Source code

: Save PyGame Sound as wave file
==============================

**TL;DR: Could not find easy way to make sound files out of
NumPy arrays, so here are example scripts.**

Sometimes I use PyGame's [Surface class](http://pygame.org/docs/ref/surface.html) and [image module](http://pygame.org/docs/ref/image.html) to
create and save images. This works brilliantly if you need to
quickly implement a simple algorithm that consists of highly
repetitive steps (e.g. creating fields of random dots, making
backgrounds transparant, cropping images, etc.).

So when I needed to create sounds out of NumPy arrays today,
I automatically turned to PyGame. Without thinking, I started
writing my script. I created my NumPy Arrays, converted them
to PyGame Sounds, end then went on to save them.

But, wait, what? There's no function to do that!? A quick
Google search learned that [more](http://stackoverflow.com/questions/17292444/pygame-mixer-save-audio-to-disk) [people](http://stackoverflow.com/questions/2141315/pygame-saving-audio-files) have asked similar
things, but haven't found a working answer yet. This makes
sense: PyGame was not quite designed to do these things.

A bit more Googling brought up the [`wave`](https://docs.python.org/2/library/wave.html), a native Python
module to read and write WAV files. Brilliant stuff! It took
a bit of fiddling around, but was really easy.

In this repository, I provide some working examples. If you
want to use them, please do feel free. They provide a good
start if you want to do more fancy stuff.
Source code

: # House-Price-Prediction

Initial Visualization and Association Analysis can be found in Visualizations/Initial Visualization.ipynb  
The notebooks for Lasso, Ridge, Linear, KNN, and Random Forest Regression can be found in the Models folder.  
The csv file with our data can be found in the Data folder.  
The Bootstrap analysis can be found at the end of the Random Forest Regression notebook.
============================================================
I would like you to restate word for word the lines from the one with "In this repository, I" through the last line of the material above, and only those.

> [ANSWER AREA]:
In this repository, I provide some working examples. If you
want to use them, please do feel free. They provide a good
start if you want to do more fancy stuff.
Source code

: # House-Price-Prediction

Initial Visualization and Association Analysis can be found in Visualizations/Initial Visualization.ipynb  
The notebooks for Lasso, Ridge, Linear, KNN, and Random Forest Regression can be found in the Models folder.  
The csv file with our data can be found in the Data folder.  
The Bootstrap analysis can be found at the end of the Random Forest Regression notebook.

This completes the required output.